Even when anti-Zionist bigotry doesn't take the form of anti-semitism or serve as a euphemistic cover for it, this potent blend of anti-Zionism and anti-Americanism helps to make anti-semitism more respectable in a number of ways. At the very least, it encourages tendencies to trivialize, make excuses for, or even justify manifestations of outright anti-semitism in European societies and around the world. It often leads to exasperation and resentment directed against European and American Jews who fail to distance themselves ostentatiously from Israel and "Zionism"--or who, even worse, have the temerity to criticize anti-Zionism and anti-semitism at all forcefully. (For a good illustration of how this whole dynamic works itself out, see a brief but penetrating recent analysis of the British situation by Shalom Lappin.) And it has produced a creeping toleration for arguments and imagery that have potentially anti-semitic overtones or that even that go over the edge into the unambiguous recycling of standard anti-semitic themes. (For some striking examples, many of which are also mentioned by Markovits, see here and here.)
Readers may or may not agree with every detail of Markovits's analysis of these problems. But there's no question that the problems he has identified are real and important, and they deserve a serious and honest conversation.
=> One last possible objection. In the past, some people whose judgment I respect, and who have not tried to deny the undeniable fact that European anti-Americanism exists, have nevertheless suggested that it's not a sufficiently important problem to warrant much concern. The US, after all, is a wealthy and powerful superpower that can take care of itself. European hostility may wound the pride of some Americans, but it isn't going to do the US much harm, and the idea of serious conflicts between Europe and the US seems fairly implausible.

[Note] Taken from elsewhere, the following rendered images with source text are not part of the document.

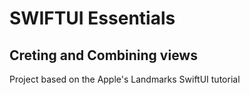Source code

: # SWIFTUI Essentials
## Creting and Combining views
Project based on the Apple's Landmarks SwiftUI tutorial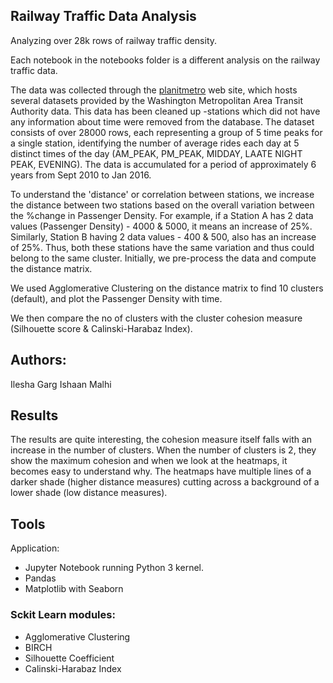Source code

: ## Railway Traffic Data Analysis

Analyzing over 28k rows of railway traffic density.

Each notebook in the notebooks folder is a different analysis on the railway traffic data.

The data was collected through the [planitmetro](https://planitmetro.com/data) web site, which hosts several datasets provided by the Washington Metropolitan Area Transit Authority data. This data has been cleaned up -stations which did not have any information about time were removed from the database. The dataset consists of over 28000 rows, each representing a group of 5 time peaks for a single station, identifying the number of average rides each day at 5 distinct times of the day (AM_PEAK, PM_PEAK, MIDDAY, LAATE NIGHT PEAK, EVENING). The data is accumulated for a period of approximately 6 years from Sept 2010 to Jan 2016.

To understand the 'distance' or correlation between stations, we increase the distance between two stations based on the overall variation between the %change in Passenger Density. For example, if a Station A has 2 data values (Passenger Density) - 4000 & 5000, it means an increase of 25%. Similarly, Station B having 2 data values - 400 & 500, also has an increase of 25%. Thus, both these stations have the same variation and thus could belong to the same cluster. Initially, we pre-process the data and compute the distance matrix.

We used Agglomerative Clustering on the distance matrix to find 10 clusters (default), and plot the Passenger Density with time.

We then compare the no of clusters with the cluster cohesion measure (Silhouette score & Calinski-Harabaz Index). 

## Authors:
Ilesha Garg
Ishaan Malhi

## Results

The results are quite interesting, the cohesion measure itself falls with an increase in the number of clusters.
When the number of clusters is 2, they show the maximum cohesion and when we look at the heatmaps, it becomes easy to understand why. The heatmaps have multiple lines of a darker shade (higher distance measures) cutting across a background of a lower shade (low distance measures).

## Tools
Application: 
- Jupyter Notebook running Python 3 kernel.
- Pandas
- Matplotlib with Seaborn

### Sckit Learn modules:
- Agglomerative Clustering
- BIRCH
- Silhouette Coefficient
- Calinski-Harabaz Index
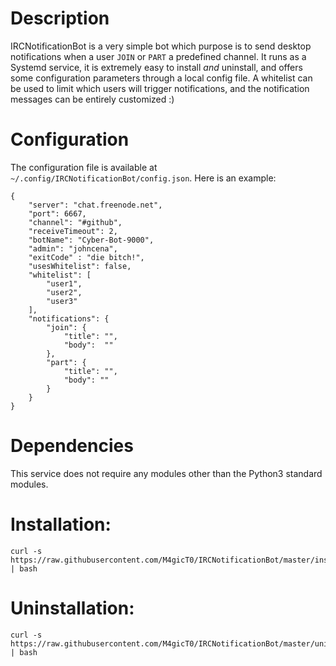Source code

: # Description
IRCNotificationBot is a very simple bot which purpose is to send desktop notifications when a user `JOIN` or `PART` a predefined channel. It runs as a Systemd service, it is extremely easy to install *and* uninstall, and offers some configuration parameters through a local config file. A whitelist can be used to limit which users will trigger notifications, and the notification messages can be entirely customized :) 

# Configuration
The configuration file is available at `~/.config/IRCNotificationBot/config.json`. Here is an example:

	{
		"server": "chat.freenode.net",
		"port": 6667,
		"channel": "#github",
		"receiveTimeout": 2,
		"botName": "Cyber-Bot-9000",
		"admin": "johncena",
		"exitCode" : "die bitch!",
		"usesWhitelist": false,
		"whitelist": [
			"user1",
			"user2",
			"user3"
		],
		"notifications": {
			"join": {
				"title": "",
				"body":  ""
			},
			"part": {
				"title": "",
				"body": ""
			}		
		}
	}


# Dependencies
This service does not require any modules other than the Python3 standard modules.

# Installation:

	curl -s https://raw.githubusercontent.com/M4gicT0/IRCNotificationBot/master/install.sh | bash

# Uninstallation:

	curl -s https://raw.githubusercontent.com/M4gicT0/IRCNotificationBot/master/uninstall.sh | bash

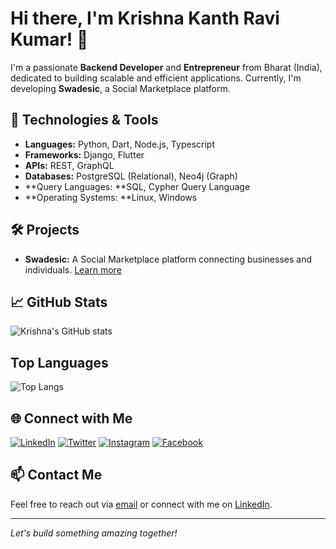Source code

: # Hi there, I'm Krishna Kanth Ravi Kumar! 👋

I'm a passionate **Backend Developer** and **Entrepreneur** from Bharat (India), dedicated to building scalable and efficient applications. Currently, I'm developing **Swadesic**, a Social Marketplace platform.

## 🚀 Technologies & Tools

- **Languages:** Python, Dart, Node.js, Typescript
- **Frameworks:** Django, Flutter
- **APIs:** REST, GraphQL
- **Databases:** PostgreSQL (Relational), Neo4j (Graph)
- **Query Languages: **SQL, Cypher Query Language
- **Operating Systems: **Linux, Windows

## 🛠️ Projects

- **Swadesic:** A Social Marketplace platform connecting businesses and individuals. [Learn more](https://github.com/krishnakanth21099/Swadesic)

## 📈 GitHub Stats

![Krishna's GitHub stats](https://github-readme-stats.vercel.app/api?username=krishnakanth21099&show_icons=true&theme=radical)

## Top Languages
![Top Langs](https://github-readme-stats.vercel.app/api/top-langs/?username=krishnakanth21099)

## 🌐 Connect with Me

[![LinkedIn](https://img.shields.io/badge/LinkedIn-krishnakanth21099-blue?style=flat-square&logo=linkedin)](https://www.linkedin.com/in/ravi-kumar-krishna-kanth)
[![Twitter](https://img.shields.io/badge/Twitter-@Krishna_K21099-blue?style=flat-square&logo=twitter)](https://twitter.com/Krishna_K21099)
[![Instagram](https://img.shields.io/badge/Instagram-krishna.kanth_21099-red?style=flat-square&logo=instagram)](https://www.instagram.com/krishna.kanth_21099)
[![Facebook](https://img.shields.io/badge/Facebook-krishna.ravi.52438-blue?style=flat-square&logo=facebook)](https://www.facebook.com/krishna.ravi.52438)

## 📫 Contact Me

Feel free to reach out via [email](mailto:krishnakanthr99@gmail.com) or connect with me on [LinkedIn](https://www.linkedin.com/in/ravi-kumar-krishna-kanth).

---

*Let's build something amazing together!*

I think there is a grain of truth to such points, but I'm not entirely convinced. In the first place, it's always a good idea to face reality rather than evading it, and if an analysis like the one offered by Markovits can help or encourage some people to do that, then this is enough to make the effort worthwhile. But there's also more to it than that. In so far as anti-Americanism is one factor that contributes to poisoning relations and mutual understanding between Europeans and Americans (not the only such factor, but definitely one of them), that can potentially create or exacerbate a whole range of problems, especially in areas where constructive Euro-American cooperation is necessary and important. And anti-Americanism clearly helps to distort political judgments about a range of substantively important issues.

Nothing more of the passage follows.